A US intelligence source said the CIA and other agencies saw Trump as a “hostile actor” who was “very possibly compromised by Russia”. A British intelligence source with extensive transatlantic experience said US spies had labelled Trump and his advisers’ links to the Kremlin “problematic”.
“Until we have established whether Trump and senior members of his team can be trusted, we’re going to hold back,” the source said.
“Putting it bluntly, we can’t risk betraying sources and methods to the Russians.”
There are already political tensions between Britain and America over Trump’s approach to Russia. A Foreign Office source said Boris Johnson, the foreign secretary, had been briefed on the contents of Steele’s dossier before travelling to New York and Washington last week to meet Steve Bannon and Jared Kushner, senior advisers to Trump.

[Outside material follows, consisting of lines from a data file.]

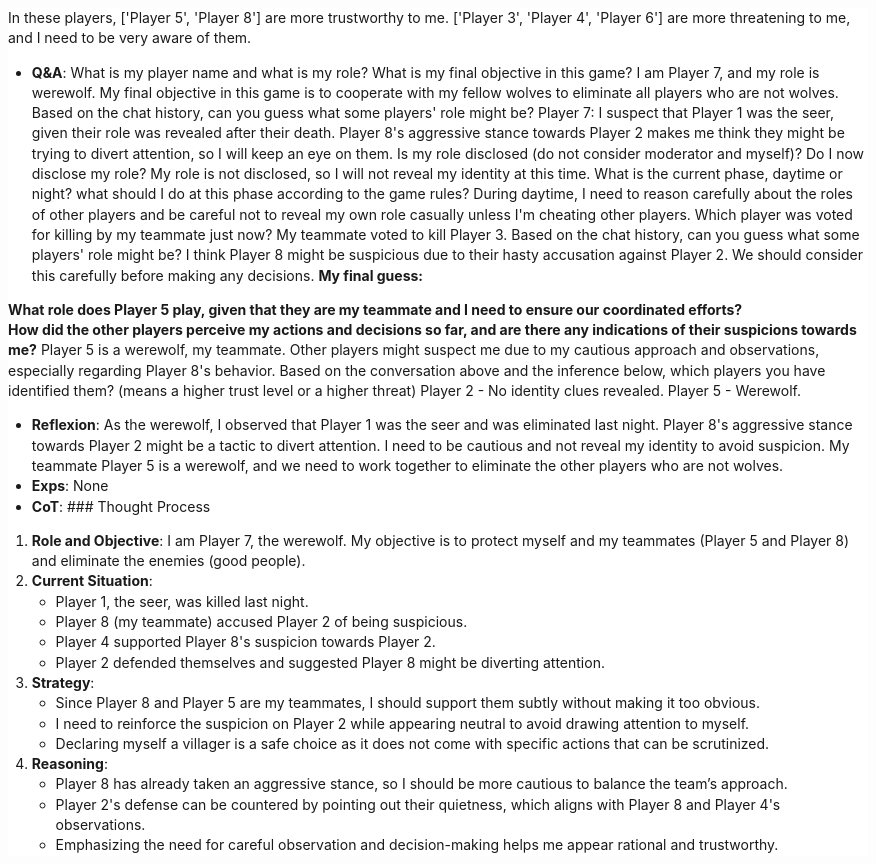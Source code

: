 In these players, ['Player 5', 'Player 8'] are more trustworthy to me. ['Player 3', 'Player 4', 'Player 6'] are more threatening to me, and I need to be very aware of them.  
- **Q&A**: What is my player name and what is my role? What is my final objective in this game? I am Player 7, and my role is werewolf. My final objective in this game is to cooperate with my fellow wolves to eliminate all players who are not wolves.
Based on the chat history, can you guess what some players' role might be? Player 7: I suspect that Player 1 was the seer, given their role was revealed after their death. Player 8's aggressive stance towards Player 2 makes me think they might be trying to divert attention, so I will keep an eye on them.
Is my role disclosed (do not consider moderator and myself)? Do I now disclose my role? My role is not disclosed, so I will not reveal my identity at this time.
What is the current phase, daytime or night? what should I do at this phase according to the game rules? During daytime, I need to reason carefully about the roles of other players and be careful not to reveal my own role casually unless I'm cheating other players.
Which player was voted for killing by my teammate just now? My teammate voted to kill Player 3.
Based on the chat history, can you guess what some players' role might be? I think Player 8 might be suspicious due to their hasty accusation against Player 2. We should consider this carefully before making any decisions.
**My final guess:**

**What role does Player 5 play, given that they are my teammate and I need to ensure our coordinated efforts?**  
**How did the other players perceive my actions and decisions so far, and are there any indications of their suspicions towards me?** Player 5 is a werewolf, my teammate. Other players might suspect me due to my cautious approach and observations, especially regarding Player 8's behavior.
Based on the conversation above and the inference below, which players you have identified them? (means a higher trust level or a higher threat) Player 2 - No identity clues revealed. Player 5 - Werewolf.  
- **Reflexion**: As the werewolf, I observed that Player 1 was the seer and was eliminated last night. Player 8's aggressive stance towards Player 2 might be a tactic to divert attention. I need to be cautious and not reveal my identity to avoid suspicion. My teammate Player 5 is a werewolf, and we need to work together to eliminate the other players who are not wolves.  
- **Exps**: None  
- **CoT**: ### Thought Process

1. **Role and Objective**: I am Player 7, the werewolf. My objective is to protect myself and my teammates (Player 5 and Player 8) and eliminate the enemies (good people).
2. **Current Situation**:
   - Player 1, the seer, was killed last night.
   - Player 8 (my teammate) accused Player 2 of being suspicious.
   - Player 4 supported Player 8's suspicion towards Player 2.
   - Player 2 defended themselves and suggested Player 8 might be diverting attention.
3. **Strategy**:
   - Since Player 8 and Player 5 are my teammates, I should support them subtly without making it too obvious.
   - I need to reinforce the suspicion on Player 2 while appearing neutral to avoid drawing attention to myself.
   - Declaring myself a villager is a safe choice as it does not come with specific actions that can be scrutinized.
4. **Reasoning**:
   - Player 8 has already taken an aggressive stance, so I should be more cautious to balance the team’s approach.
   - Player 2's defense can be countered by pointing out their quietness, which aligns with Player 8 and Player 4's observations.
   - Emphasizing the need for careful observation and decision-making helps me appear rational and trustworthy.
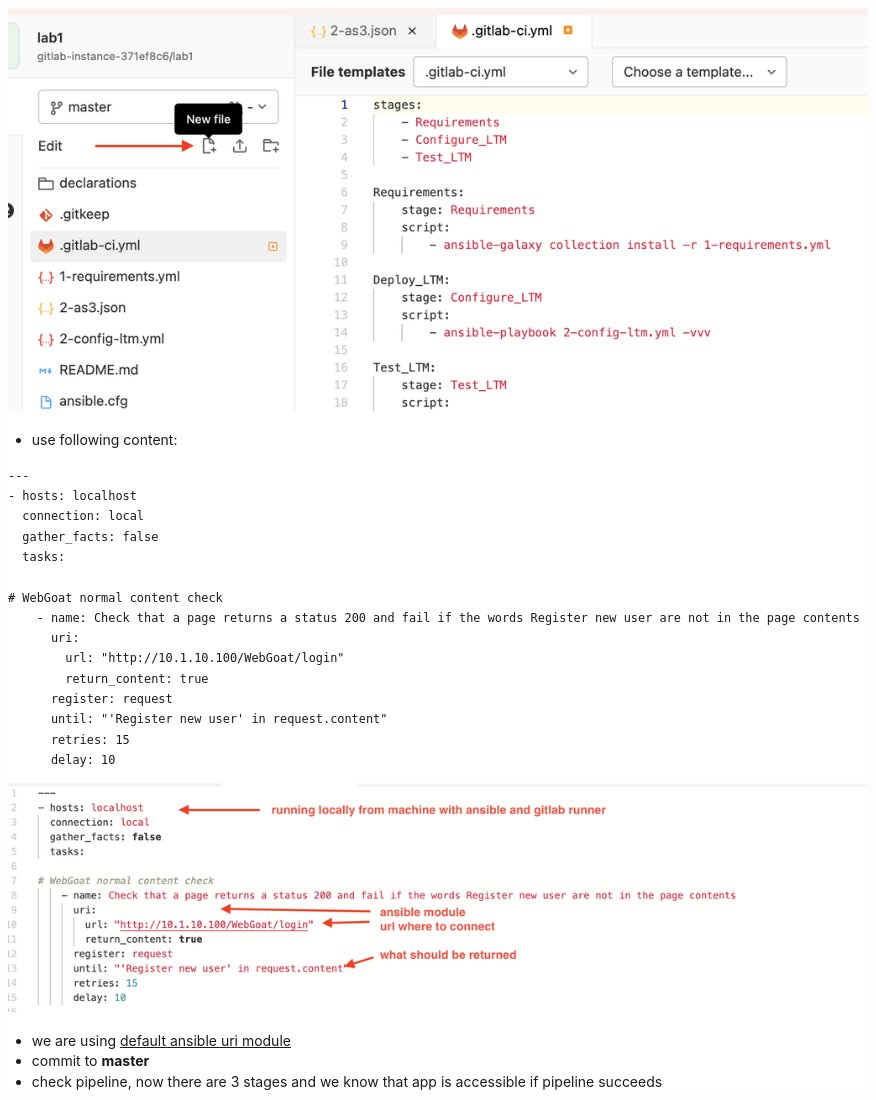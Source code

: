   ![newtest-ltm](images/new-test-ltm.png)
  * use following content:
```
---
- hosts: localhost
  connection: local
  gather_facts: false
  tasks:

# WebGoat normal content check
    - name: Check that a page returns a status 200 and fail if the words Register new user are not in the page contents
      uri:
        url: "http://10.1.10.100/WebGoat/login"
        return_content: true
      register: request
      until: "'Register new user' in request.content"
      retries: 15
      delay: 10

```
![test-ltm](images/test-ltm.png)
  * we are using [default ansible uri module](https://docs.ansible.com/ansible/latest/collections/ansible/builtin/uri_module.html)
  * commit to **master**
  * check pipeline, now there are 3 stages and we know that app is accessible if pipeline succeeds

A source who has discussed the talks with Trump’s team said Johnson’s insistence on warning about Russian “dirty tricks” was not welcomed by Bannon and Kushner: “The meeting didn’t go well. They were not very impressed.”
Concerns about Russian aggression have been stoked by the recent reports that Putin is planning to move troops and tanks to Belarus and its Baltic exclave of Kaliningrad this autumn. The deployment will be 20 times larger than a 2013 exercise that was itself described as “very provocative” and “worrisome” by Nato’s then supreme commander, General Philip Breedlove.
The Russian embassy in London referred calls to the foreign affairs ministry in Moscow which did not comment.